また、最終的に草葉樹がどういう存在なのか、はっきりしたことは分からずじまいなのも若干消化不良か。
黒き想念にしろ白く気高い思いにしろ、人の気持ちを吸い、増幅するために人を閉鎖された世界に取り込んでしまうというのは分かる。
現実でも、樹木に精霊や神が宿るという信仰は存在するし、日本にも「木霊」という単語などがある。
樹木は特別な力を持っている、というのは理解できるのだが、結局この草葉樹というのがどういういわれを持ってそういう特別なものになったのか、そういう事は結局語られずじまいだったのは、少し残念だ。
まあ、それがメインプロットのシナリオではない、と言われてしまえばそこまでだが。
あと、特筆すべきはHシーンのやらしさ!
はっきり言って、今まで見たHゲームの中でもベスト3に入るぐらいいやらしい。
その場面の状況、文章、CGすべてがエロエロ全開で参ってしまった(苦笑)。
特に綾ハッピールートでエンディングテロップが終わった直後、場面がいきなり「ぱっくんちょ」だったのにはあと一歩で口に含んでいた納豆ご飯(大盛り)をモニターにぶちまけて大惨事を招くところだったヨ。
さて、今回は八木春香と水無川綾の二人にそれぞれハッピー、ワーストの2ルート。
そしてそれらの攻略失敗があるのでED数は合計8種類存在する。
正直、これらのシナリオは複雑に絡み合っており、一つ一つのシナリオを評論していくのが非常に難しいため、今回はちょっと変則パターンで各キャラクターごとに評論していこうかと思う。
また、この作品は様々なテーマや表現が盛りこまれている。
各々プレイヤーに解釈を委ねられた、それでいて手抜きではない素晴らしいシナリオだ。
故に、ここから先は「梨瀬成なりの解釈」として読み進めて頂きたい。
●八木春香(やぎはるか)
一応筋から言えば、彼女がメインヒロインという事になるだろう。
実際、シナリオボリュームもあり描き方としても、最初から出てくるだけに申し分ない。
まずハッピールートだが、なんと言っても最後の紗世との邂逅シーンだろう。
紗世との事に踏ん切りをつけたつもりの二人が、草葉樹の力によって死んだはずの彼女とつかの間の再会を果たしたときに湧き出たとまどい。
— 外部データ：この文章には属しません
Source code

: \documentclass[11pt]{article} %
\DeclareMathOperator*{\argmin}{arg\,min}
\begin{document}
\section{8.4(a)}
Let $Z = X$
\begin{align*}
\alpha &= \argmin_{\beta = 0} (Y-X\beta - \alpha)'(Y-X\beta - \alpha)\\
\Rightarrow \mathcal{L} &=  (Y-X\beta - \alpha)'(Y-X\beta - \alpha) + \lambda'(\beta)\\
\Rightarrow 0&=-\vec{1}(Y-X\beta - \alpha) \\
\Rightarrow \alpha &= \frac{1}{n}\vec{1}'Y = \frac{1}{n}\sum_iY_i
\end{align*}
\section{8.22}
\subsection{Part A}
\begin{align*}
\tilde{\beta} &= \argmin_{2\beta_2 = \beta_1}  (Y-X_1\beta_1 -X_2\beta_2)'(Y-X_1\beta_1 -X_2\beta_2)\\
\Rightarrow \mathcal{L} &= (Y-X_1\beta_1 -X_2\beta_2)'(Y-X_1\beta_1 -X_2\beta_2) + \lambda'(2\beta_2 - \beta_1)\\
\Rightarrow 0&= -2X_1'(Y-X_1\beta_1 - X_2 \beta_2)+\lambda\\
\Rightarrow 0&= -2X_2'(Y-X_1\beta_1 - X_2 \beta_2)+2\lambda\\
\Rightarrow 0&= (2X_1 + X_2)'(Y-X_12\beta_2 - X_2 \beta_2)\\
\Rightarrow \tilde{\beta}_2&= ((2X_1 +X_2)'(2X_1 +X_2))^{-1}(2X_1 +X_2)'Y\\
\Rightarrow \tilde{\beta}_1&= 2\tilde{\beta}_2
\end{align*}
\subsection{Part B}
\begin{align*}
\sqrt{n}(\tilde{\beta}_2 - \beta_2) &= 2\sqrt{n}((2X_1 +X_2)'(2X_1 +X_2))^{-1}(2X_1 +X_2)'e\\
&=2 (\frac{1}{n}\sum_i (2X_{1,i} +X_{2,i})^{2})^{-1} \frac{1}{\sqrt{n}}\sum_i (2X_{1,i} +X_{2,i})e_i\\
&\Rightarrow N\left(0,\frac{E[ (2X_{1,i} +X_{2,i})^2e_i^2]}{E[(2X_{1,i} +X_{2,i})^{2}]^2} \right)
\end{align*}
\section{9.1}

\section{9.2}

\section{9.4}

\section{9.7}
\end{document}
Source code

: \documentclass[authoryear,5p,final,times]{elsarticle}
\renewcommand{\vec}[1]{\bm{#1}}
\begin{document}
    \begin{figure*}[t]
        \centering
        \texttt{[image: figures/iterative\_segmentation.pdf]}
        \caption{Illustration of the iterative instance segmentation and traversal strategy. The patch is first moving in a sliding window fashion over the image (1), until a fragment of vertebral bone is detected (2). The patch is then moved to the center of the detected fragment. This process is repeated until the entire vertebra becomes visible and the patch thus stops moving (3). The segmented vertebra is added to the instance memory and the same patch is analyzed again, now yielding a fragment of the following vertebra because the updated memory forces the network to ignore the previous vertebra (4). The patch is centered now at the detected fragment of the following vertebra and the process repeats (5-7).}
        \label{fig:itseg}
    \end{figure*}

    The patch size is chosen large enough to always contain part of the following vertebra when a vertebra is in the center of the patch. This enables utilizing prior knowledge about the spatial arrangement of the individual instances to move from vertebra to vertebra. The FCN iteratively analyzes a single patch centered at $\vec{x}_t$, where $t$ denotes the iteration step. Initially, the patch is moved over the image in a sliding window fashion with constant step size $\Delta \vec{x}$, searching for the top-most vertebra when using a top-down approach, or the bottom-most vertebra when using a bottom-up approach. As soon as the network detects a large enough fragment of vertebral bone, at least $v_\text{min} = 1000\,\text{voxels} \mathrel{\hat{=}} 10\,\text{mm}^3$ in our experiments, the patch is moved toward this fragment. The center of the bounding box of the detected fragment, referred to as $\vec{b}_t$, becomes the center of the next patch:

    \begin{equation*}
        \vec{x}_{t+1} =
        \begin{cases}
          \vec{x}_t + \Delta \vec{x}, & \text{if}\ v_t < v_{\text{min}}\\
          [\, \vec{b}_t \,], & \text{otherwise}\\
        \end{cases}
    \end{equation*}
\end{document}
そして、それらを事実として漸く全て受け止め、お互いの距離を再び「名前を呼び合う」事で一気に詰める二人というのは、なかなかの名場面だ。
このゲームのテーマの一つ、どんなに辛いことがあっても時間は逆戻りはしないし、それらから目をそらして生きていくことは出来ない、という事を上手に表現している。
また、春香は紗世が何故学と友達に戻ろうと言い出したか、その理由を恐らく知っていた、という点でも面白いキャラだ。
もちろん、そういう台詞はゲーム中一回も登場してはこない。
だが紗世が死んだ後、学とこれからは少し距離を置こう、などと自分から提案したり、学に好きな気持ちを告白した後初心に還るという名目でお互いを名前ではなく名字で呼び合おうなどと言い出すのは、全て紗世に対する負い目や、彼女と同じスタートラインに立ちたいという気持ちの表れだ。
だからこそ、春香は迷うのだ。
紗世の姿を再び見たとき。
でなければ、草葉樹の力によって再会した紗世が学と友達に戻りたかった理由を語ったとき、あそこまで落ち込む必要はないではないか。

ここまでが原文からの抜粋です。